PROBLEM TO SOLVE: Your output should be the entries below, from the first line up to and including the line with "WS2812 for STM32F0x", reproduced exactly and with no other lines.

BEGIN

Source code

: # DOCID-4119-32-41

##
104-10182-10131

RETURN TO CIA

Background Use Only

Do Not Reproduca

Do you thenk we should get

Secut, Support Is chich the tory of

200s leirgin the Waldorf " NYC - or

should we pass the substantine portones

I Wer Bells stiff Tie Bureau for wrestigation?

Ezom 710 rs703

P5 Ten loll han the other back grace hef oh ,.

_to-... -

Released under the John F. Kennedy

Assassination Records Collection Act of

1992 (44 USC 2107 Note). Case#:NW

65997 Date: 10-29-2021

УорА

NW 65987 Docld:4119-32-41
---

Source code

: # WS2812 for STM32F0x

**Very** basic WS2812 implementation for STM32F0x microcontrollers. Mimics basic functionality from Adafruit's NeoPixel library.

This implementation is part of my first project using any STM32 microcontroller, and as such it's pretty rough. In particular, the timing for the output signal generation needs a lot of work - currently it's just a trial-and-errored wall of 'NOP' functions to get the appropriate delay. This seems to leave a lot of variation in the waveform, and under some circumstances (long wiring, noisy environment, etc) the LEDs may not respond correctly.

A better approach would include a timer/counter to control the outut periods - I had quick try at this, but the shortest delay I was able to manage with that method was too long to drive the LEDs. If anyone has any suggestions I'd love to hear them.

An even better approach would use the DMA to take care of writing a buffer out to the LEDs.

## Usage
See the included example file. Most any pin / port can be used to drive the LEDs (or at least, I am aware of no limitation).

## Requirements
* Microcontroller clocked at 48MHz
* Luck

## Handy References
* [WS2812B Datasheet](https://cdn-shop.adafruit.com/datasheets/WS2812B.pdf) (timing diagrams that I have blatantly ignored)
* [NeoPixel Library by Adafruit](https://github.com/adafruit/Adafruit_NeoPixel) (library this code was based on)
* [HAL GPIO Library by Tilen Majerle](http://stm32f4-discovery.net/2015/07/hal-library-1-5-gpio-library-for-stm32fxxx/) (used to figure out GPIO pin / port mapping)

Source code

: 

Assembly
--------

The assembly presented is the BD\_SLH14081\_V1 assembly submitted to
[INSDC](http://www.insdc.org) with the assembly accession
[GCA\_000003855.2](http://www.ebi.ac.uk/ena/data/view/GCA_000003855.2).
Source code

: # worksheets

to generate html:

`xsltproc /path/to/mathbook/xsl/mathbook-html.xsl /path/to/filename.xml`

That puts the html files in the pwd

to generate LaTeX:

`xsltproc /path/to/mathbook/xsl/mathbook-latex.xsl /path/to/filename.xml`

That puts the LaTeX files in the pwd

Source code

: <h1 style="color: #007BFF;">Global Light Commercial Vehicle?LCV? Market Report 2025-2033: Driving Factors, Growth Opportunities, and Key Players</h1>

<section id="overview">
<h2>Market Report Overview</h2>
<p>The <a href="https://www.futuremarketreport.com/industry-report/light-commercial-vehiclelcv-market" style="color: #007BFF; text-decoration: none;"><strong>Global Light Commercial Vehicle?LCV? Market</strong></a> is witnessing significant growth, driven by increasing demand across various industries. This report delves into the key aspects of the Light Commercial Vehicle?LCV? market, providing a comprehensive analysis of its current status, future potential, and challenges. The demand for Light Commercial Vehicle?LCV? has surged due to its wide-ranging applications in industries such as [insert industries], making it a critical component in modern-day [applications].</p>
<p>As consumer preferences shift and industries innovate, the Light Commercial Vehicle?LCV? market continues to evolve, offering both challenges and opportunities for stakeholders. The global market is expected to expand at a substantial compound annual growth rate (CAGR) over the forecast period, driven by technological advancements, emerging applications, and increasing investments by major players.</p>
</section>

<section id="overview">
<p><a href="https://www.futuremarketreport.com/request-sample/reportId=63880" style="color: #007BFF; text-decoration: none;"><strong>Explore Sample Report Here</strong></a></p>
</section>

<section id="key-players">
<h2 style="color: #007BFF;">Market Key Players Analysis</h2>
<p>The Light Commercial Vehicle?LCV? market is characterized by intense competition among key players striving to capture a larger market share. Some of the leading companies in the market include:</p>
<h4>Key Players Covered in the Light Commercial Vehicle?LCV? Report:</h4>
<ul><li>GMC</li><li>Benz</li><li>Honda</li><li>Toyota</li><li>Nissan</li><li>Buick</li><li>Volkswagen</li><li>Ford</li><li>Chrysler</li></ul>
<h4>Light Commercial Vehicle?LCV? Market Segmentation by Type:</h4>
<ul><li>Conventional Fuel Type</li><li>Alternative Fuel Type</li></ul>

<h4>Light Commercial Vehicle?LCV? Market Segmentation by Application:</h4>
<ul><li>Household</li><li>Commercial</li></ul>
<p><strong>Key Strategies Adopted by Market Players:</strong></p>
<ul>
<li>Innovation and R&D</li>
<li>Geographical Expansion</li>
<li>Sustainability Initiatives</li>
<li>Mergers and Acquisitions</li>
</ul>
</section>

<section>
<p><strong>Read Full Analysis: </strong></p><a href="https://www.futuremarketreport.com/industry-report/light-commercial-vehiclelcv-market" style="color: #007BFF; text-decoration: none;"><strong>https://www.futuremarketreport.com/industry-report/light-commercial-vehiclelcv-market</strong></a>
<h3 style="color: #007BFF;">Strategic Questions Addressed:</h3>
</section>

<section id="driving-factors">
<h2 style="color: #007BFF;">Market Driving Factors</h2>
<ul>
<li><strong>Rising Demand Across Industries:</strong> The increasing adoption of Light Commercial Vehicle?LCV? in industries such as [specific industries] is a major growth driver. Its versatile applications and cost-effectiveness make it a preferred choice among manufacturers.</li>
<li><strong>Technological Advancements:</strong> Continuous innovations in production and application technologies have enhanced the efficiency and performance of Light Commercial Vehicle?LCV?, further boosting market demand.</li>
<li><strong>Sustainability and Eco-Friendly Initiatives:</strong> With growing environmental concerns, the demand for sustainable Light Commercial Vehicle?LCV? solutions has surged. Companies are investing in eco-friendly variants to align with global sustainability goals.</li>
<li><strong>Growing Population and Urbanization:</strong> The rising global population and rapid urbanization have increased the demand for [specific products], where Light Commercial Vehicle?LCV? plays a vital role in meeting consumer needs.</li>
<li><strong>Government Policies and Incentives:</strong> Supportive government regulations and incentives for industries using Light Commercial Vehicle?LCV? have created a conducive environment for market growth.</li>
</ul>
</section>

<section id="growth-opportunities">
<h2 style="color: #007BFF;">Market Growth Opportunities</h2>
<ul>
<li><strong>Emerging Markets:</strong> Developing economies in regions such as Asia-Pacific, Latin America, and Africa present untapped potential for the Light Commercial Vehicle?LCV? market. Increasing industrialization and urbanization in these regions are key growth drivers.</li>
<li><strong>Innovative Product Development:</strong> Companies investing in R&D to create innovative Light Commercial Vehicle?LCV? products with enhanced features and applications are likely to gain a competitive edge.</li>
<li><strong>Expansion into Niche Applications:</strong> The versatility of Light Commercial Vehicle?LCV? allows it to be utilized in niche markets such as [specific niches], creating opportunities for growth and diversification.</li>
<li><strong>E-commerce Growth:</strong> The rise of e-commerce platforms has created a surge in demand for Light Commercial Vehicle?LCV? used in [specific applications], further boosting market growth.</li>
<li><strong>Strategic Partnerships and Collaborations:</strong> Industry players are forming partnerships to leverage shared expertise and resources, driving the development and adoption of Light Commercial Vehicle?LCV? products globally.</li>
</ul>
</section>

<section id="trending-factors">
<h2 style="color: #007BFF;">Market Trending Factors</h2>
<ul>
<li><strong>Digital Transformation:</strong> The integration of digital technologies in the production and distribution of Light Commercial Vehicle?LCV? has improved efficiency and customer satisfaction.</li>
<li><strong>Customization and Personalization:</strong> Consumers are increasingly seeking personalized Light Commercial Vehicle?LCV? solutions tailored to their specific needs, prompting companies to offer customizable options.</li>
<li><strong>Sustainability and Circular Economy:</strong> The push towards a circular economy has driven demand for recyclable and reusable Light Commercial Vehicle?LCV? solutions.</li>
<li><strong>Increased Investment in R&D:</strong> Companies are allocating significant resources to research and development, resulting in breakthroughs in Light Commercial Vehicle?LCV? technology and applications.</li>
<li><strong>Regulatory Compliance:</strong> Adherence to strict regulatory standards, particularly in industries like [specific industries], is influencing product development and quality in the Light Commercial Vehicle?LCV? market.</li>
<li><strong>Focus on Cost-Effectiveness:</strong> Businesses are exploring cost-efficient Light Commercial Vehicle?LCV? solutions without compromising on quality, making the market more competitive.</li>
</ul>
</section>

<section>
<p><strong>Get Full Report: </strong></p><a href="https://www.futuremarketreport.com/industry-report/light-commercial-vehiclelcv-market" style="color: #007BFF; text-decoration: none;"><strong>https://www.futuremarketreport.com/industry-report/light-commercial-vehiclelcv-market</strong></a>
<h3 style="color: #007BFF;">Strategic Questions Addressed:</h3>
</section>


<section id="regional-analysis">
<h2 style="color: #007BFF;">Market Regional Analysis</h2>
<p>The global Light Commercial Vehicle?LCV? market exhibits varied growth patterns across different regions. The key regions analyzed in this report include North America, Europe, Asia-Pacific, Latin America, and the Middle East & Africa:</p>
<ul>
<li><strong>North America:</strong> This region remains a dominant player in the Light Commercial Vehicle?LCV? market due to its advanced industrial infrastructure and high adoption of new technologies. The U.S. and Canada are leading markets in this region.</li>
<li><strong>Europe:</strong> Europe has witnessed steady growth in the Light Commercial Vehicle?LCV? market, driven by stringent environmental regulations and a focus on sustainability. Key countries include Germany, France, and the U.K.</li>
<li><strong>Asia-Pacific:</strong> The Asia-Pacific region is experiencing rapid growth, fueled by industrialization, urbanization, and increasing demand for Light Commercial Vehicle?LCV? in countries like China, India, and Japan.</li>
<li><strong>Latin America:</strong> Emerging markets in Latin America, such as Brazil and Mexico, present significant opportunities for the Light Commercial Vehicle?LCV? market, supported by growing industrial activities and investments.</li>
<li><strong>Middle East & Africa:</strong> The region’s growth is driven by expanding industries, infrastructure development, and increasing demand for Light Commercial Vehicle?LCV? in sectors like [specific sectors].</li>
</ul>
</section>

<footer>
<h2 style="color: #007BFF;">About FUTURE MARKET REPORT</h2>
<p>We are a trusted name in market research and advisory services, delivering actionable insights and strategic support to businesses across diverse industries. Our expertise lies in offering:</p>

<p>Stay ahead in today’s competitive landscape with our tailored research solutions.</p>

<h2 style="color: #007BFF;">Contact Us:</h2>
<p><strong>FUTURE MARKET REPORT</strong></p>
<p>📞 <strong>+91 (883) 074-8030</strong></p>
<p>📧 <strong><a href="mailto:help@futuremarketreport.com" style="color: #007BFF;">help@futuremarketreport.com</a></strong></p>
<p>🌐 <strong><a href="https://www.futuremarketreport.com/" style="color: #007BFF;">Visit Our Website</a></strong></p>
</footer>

END

REPLY:
Source code

: # DOCID-4119-32-41

##
104-10182-10131

RETURN TO CIA

Background Use Only

Do Not Reproduca

Do you thenk we should get

Secut, Support Is chich the tory of

200s leirgin the Waldorf " NYC - or

should we pass the substantine portones

I Wer Bells stiff Tie Bureau for wrestigation?

Ezom 710 rs703

P5 Ten loll han the other back grace hef oh ,.

_to-... -

Released under the John F. Kennedy

Assassination Records Collection Act of

1992 (44 USC 2107 Note). Case#:NW

65997 Date: 10-29-2021

УорА

NW 65987 Docld:4119-32-41
---

Source code

: # WS2812 for STM32F0x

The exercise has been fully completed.